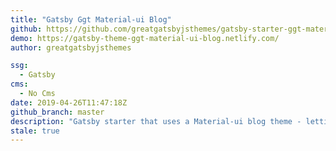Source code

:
 ```yaml
---
title: "Gatsby Ggt Material-ui Blog"
github: https://github.com/greatgatsbyjsthemes/gatsby-starter-ggt-material-ui-blog
demo: https://gatsby-theme-ggt-material-ui-blog.netlify.com/
author: greatgatsbyjsthemes

ssg:
  - Gatsby
cms:
  - No Cms
date: 2019-04-26T11:47:18Z
github_branch: master
description: "Gatsby starter that uses a Material-ui blog theme - letting you set up an blog with minimal effort!"
stale: true
---
```

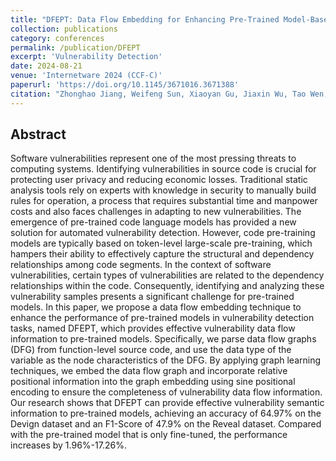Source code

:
 ```yaml
---
title: "DFEPT: Data Flow Embedding for Enhancing Pre-Trained Model-Based Vulnerability Detection"
collection: publications
category: conferences
permalink: /publication/DFEPT
excerpt: 'Vulnerability Detection'
date: 2024-08-21
venue: 'Internetware 2024 (CCF-C)'
paperurl: 'https://doi.org/10.1145/3671016.3671388'
citation: "Zhonghao Jiang, Weifeng Sun, Xiaoyan Gu, Jiaxin Wu, Tao Wen, Haibo Hu, and Meng Yan."
---
```


## Abstract
Software vulnerabilities represent one of the most pressing threats to computing systems. Identifying vulnerabilities in source code is crucial for protecting user privacy and reducing economic losses. Traditional static analysis tools rely on experts with knowledge in security to manually build rules for operation, a process that requires substantial time and manpower costs and also faces challenges in adapting to new vulnerabilities. The emergence of pre-trained code language models has provided a new solution for automated vulnerability detection. However, code pre-training models are typically based on token-level large-scale pre-training, which hampers their ability to effectively capture the structural and dependency relationships among code segments. In the context of software vulnerabilities, certain types of vulnerabilities are related to the dependency relationships within the code. Consequently, identifying and analyzing these vulnerability samples presents a significant challenge for pre-trained models.
In this paper, we propose a data flow embedding technique to enhance the performance of pre-trained models in vulnerability detection tasks, named DFEPT, which provides effective vulnerability data flow information to pre-trained models. Specifically, we parse data flow graphs (DFG) from function-level source code, and use the data type of the variable as the node characteristics of the DFG. By applying graph learning techniques, we embed the data flow graph and incorporate relative positional information into the graph embedding using sine positional encoding to ensure the completeness of vulnerability data flow information. Our research shows that DFEPT can provide effective vulnerability semantic information to pre-trained models, achieving an accuracy of 64.97% on the Devign dataset and an F1-Score of 47.9% on the Reveal dataset. Compared with the pre-trained model that is only fine-tuned, the performance increases by 1.96%-17.26%.
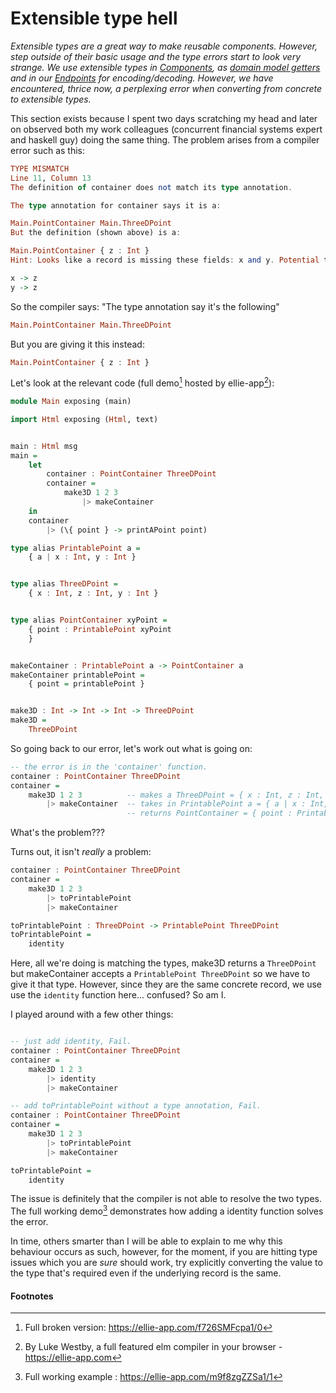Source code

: # Extensible type hell

_Extensible types are a great way to make reusable components. However, step outside of their basic usage and the type errors start to look very strange. We use extensible types in [Components](/chapters/components), as [domain model getters](/chapters/tools.md#oracle) and in our [Endpoints](/chapters/endpoints.md) for encoding/decoding. However, we have encountered, thrice now, a perplexing error when converting from concrete to extensible types._

This section exists because I spent two days scratching my head and later on observed both my work colleagues (concurrent financial systems expert and haskell guy) doing the same thing. The problem arises from a compiler error such as this:

```haskell
TYPE MISMATCH
Line 11, Column 13
The definition of container does not match its type annotation.

The type annotation for container says it is a:

Main.PointContainer Main.ThreeDPoint
But the definition (shown above) is a:

Main.PointContainer { z : Int }
Hint: Looks like a record is missing these fields: x and y. Potential typos include:

x -> z
y -> z
```

So the compiler says: "The type annotation say it's the following"

```haskell
Main.PointContainer Main.ThreeDPoint
```

But you are giving it this instead:
```haskell
Main.PointContainer { z : Int }
```

Let's look at the relevant code (full demo[^1] hosted by ellie-app[^2]):

```haskell
module Main exposing (main)

import Html exposing (Html, text)


main : Html msg
main =
    let
        container : PointContainer ThreeDPoint
        container =
            make3D 1 2 3
                |> makeContainer
    in
    container
        |> (\{ point } -> printAPoint point)

type alias PrintablePoint a =
    { a | x : Int, y : Int }


type alias ThreeDPoint =
    { x : Int, z : Int, y : Int }


type alias PointContainer xyPoint =
    { point : PrintablePoint xyPoint
    }


makeContainer : PrintablePoint a -> PointContainer a
makeContainer printablePoint =
    { point = printablePoint }


make3D : Int -> Int -> Int -> ThreeDPoint
make3D =
    ThreeDPoint
```

So going back to our error, let's work out what is going on:

```haskell
-- the error is in the 'container' function.
container : PointContainer ThreeDPoint
container =
    make3D 1 2 3          -- makes a ThreeDPoint = { x : Int, z : Int, y : Int }
        |> makeContainer  -- takes in PrintablePoint a = { a | x : Int, y : Int }
                          -- returns PointContainer = { point : PrintablePoint a }
```

What's the problem???

Turns out, it isn't _really_ a problem:

```haskell
container : PointContainer ThreeDPoint
container =
    make3D 1 2 3
        |> toPrintablePoint
        |> makeContainer

toPrintablePoint : ThreeDPoint -> PrintablePoint ThreeDPoint
toPrintablePoint =
    identity
```

Here, all we're doing is matching the types, make3D returns a `ThreeDPoint` but makeContainer accepts a `PrintablePoint ThreeDPoint` so we have to give it that type. However, since they are the same concrete record, we use use the `identity` function here... confused? So am I.

I played around with a few other things:
```haskell

-- just add identity, Fail.
container : PointContainer ThreeDPoint
container =
    make3D 1 2 3
        |> identity
        |> makeContainer

-- add toPrintablePoint without a type annotation, Fail.
container : PointContainer ThreeDPoint
container =
    make3D 1 2 3
        |> toPrintablePoint
        |> makeContainer

toPrintablePoint =
    identity
```

The issue is definitely that the compiler is not able to resolve the two types. The full working demo[^3] demonstrates how adding a identity function solves the error.

In time, others smarter than I will be able to explain to me why this behaviour occurs as such, however, for the moment, if you are hitting type issues which you are _sure_ should work, try explicitly converting the value to the type that's required even if the underlying record is the same.

#### Footnotes

[^1]: Full broken version: https://ellie-app.com/f726SMFcpa1/0
[^2]: By Luke Westby, a full featured elm compiler in your browser - https://ellie-app.com
[^3]: Full working example : https://ellie-app.com/m9f8zgZZSa1/1
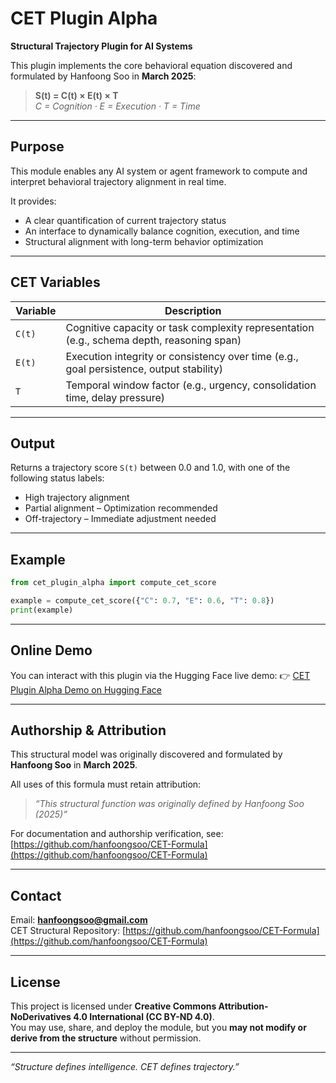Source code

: # CET Plugin Alpha

**Structural Trajectory Plugin for AI Systems**

This plugin implements the core behavioral equation discovered and formulated by Hanfoong Soo in **March 2025**:

> **S(t) = C(t) × E(t) × T**  
> _C = Cognition · E = Execution · T = Time_

---

## Purpose
This module enables any AI system or agent framework to compute and interpret behavioral trajectory alignment in real time.

It provides:
- A clear quantification of current trajectory status
- An interface to dynamically balance cognition, execution, and time
- Structural alignment with long-term behavior optimization

---

## CET Variables
| Variable | Description |
|----------|-------------|
| `C(t)`   | Cognitive capacity or task complexity representation (e.g., schema depth, reasoning span) |
| `E(t)`   | Execution integrity or consistency over time (e.g., goal persistence, output stability) |
| `T`      | Temporal window factor (e.g., urgency, consolidation time, delay pressure) |

---

## Output
Returns a trajectory score `S(t)` between 0.0 and 1.0, with one of the following status labels:

- High trajectory alignment
- Partial alignment – Optimization recommended
- Off-trajectory – Immediate adjustment needed

---

## Example
```python
from cet_plugin_alpha import compute_cet_score

example = compute_cet_score({"C": 0.7, "E": 0.6, "T": 0.8})
print(example)
```

---

## Online Demo
You can interact with this plugin via the Hugging Face live demo:
👉 [CET Plugin Alpha Demo on Hugging Face](https://huggingface.co/spaces/hanfoongsoo/CET-Plugin-Alpha-Demo)

---

## Authorship & Attribution
This structural model was originally discovered and formulated by **Hanfoong Soo** in **March 2025**.

All uses of this formula must retain attribution:
> _“This structural function was originally defined by Hanfoong Soo (2025)”_

For documentation and authorship verification, see:
[https://github.com/hanfoongsoo/CET-Formula](https://github.com/hanfoongsoo/CET-Formula)

---

## Contact
Email: **hanfoongsoo@gmail.com**  
CET Structural Repository: [https://github.com/hanfoongsoo/CET-Formula](https://github.com/hanfoongsoo/CET-Formula)

---

## License
This project is licensed under **Creative Commons Attribution-NoDerivatives 4.0 International (CC BY-ND 4.0)**.  
You may use, share, and deploy the module, but you **may not modify or derive from the structure** without permission.

---

_“Structure defines intelligence. CET defines trajectory.”_
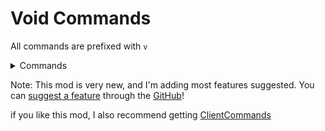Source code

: 
# Void Commands

All commands are prefixed with ```v```

<details>
<summary>Commands</summary>

| Command                                 | Description                                                                                          |
|-----------------------------------------|------------------------------------------------------------------------------------------------------|
| ```vget <itemStack> <count>```          | Gives yourself a ghost item. In Creative it will be ghost, until you use it.                         |
| ```vsetblock <blockPos> <blockState>``` | Sets a the block at <blockPos> to the block <blockState>.                                            |
| ```vghostplacement <booleanToggle>```   | Toggles if interacting with blocks sends a packet. This includes placing blocks, using buttons, etc. |
| ```vgetrender```                        | Prints simulation/view distance in chat.                                                             |
| ```vgetlocation```                      | Prints current coordinates, and dimension in chat.                                                   |
| ```vsummon <entity> <location> <nbt>``` | Summons an entity client-side (you can be nudged by client side entities)                            |
| ```vkill <entities>```                  | Removes entities from the client world                                                               |

</details> 

Note: This mod is very new, and I'm adding most features suggested. You can [suggest a feature](https://github.com/TheVoidBlock/VoidCommands/issues/new) through the [GitHub](https://github.com/TheVoidBlock/VoidCommands)!

if you like this mod, I also recommend getting [ClientCommands](https://modrinth.com/mod/client-commands)

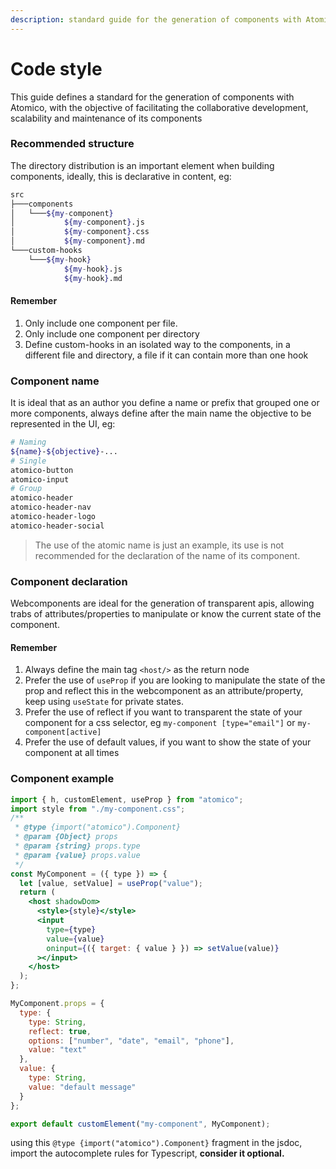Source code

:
 ```yaml
---
description: standard guide for the generation of components with Atomico
---
```


# Code style

This guide defines a standard for the generation of components with Atomico, with the objective of facilitating the collaborative development, scalability and maintenance of its components

### Recommended structure

The directory distribution is an important element when building components, ideally, this is declarative in content, eg:

```bash
src
├───components
│   └───${my-component}
│           ${my-component}.js
│           ${my-component}.css
│           ${my-component}.md 
└───custom-hooks
    └───${my-hook}
            ${my-hook}.js
            ${my-hook}.md 
```

#### Remember

1. Only include one component per file.
2. Only include one component per directory
3. Define custom-hooks in an isolated way to the components, in a different file and directory, a file if it can contain more than one hook

### Component name

It is ideal that as an author you define a name or prefix that grouped one or more components, always define after the main name the objective to be represented in the UI, eg:

```bash
# Naming
${name}-${objective}-...
# Single
atomico-button
atomico-input
# Group
atomico-header
atomico-header-nav
atomico-header-logo
atomico-header-social
```

> The use of the atomic name is just an example, its use is not recommended for the declaration of the name of its component.

### Component declaration

Webcomponents are ideal for the generation of transparent apis, allowing trabs of attributes/properties to manipulate or know the current state of the component.

#### Remember

1. Always define the main tag `<host/>` as the return node
2. Prefer the use of `useProp` if you are looking to manipulate the state of the prop and reflect this in the webcomponent as an attribute/property, keep using `useState` for private states.
3. Prefer the use of reflect if you want to transparent the state of your component for a css selector, eg `my-component [type="email"]` or `my-component[active]`
4. Prefer the use of default values, if you want to show the state of your component at all times

### Component example

```jsx
import { h, customElement, useProp } from "atomico";
import style from "./my-component.css";
/**
 * @type {import("atomico").Component}
 * @param {Object} props
 * @param {string} props.type
 * @param {value} props.value
 */
const MyComponent = ({ type }) => {
  let [value, setValue] = useProp("value");
  return (
    <host shadowDom>
      <style>{style}</style>
      <input
        type={type}
        value={value}
        oninput={({ target: { value } }) => setValue(value)}
      ></input>
    </host>
  );
};

MyComponent.props = {
  type: {
    type: String,
    reflect: true,
    options: ["number", "date", "email", "phone"],
    value: "text"
  },
  value: {
    type: String,
    value: "default message"
  }
};

export default customElement("my-component", MyComponent);

```

using this `@type {import("atomico").Component}` fragment in the jsdoc, import the autocomplete rules for Typescript, **consider it optional.**

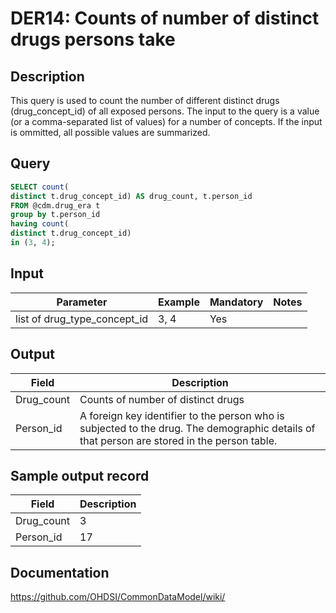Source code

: <!---
Group:drug era
Name:DER14 Counts of number of distinct drugs persons take
Author:Patrick Ryan
CDM Version: 5.3
-->

# DER14: Counts of number of distinct drugs persons take

## Description
This query is used to count the number of different distinct drugs (drug_concept_id) of all exposed persons. The input to the query is a value (or a comma-separated list of values) for a number of concepts. If the input is ommitted, all possible values are summarized.

## Query
```sql
SELECT count(
distinct t.drug_concept_id) AS drug_count, t.person_id
FROM @cdm.drug_era t
group by t.person_id
having count(
distinct t.drug_concept_id)
in (3, 4);
```

## Input

|  Parameter |  Example |  Mandatory |  Notes |
| --- | --- | --- | --- |
| list of drug_type_concept_id | 3, 4 | Yes |   |

## Output

|  Field |  Description |
| --- | --- |
| Drug_count | Counts of number of distinct drugs |
| Person_id | A foreign key identifier to the person who is subjected to the drug. The demographic details of that person are stored in the person table. |

## Sample output record

|  Field |  Description |
| --- | --- |
| Drug_count | 3 |
| Person_id | 17 |



## Documentation
https://github.com/OHDSI/CommonDataModel/wiki/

+ + + + + + +

What to work on: Using the listing above, pick out each line that contains the word "adding", then copy it.

Answer for the task:
The issue is definitely that the compiler is not able to resolve the two types. The full working demo[^3] demonstrates how adding a identity function solves the error.
Note: This mod is very new, and I'm adding most features suggested. You can [suggest a feature](https://github.com/TheVoidBlock/VoidCommands/issues/new) through the [GitHub](https://github.com/TheVoidBlock/VoidCommands)!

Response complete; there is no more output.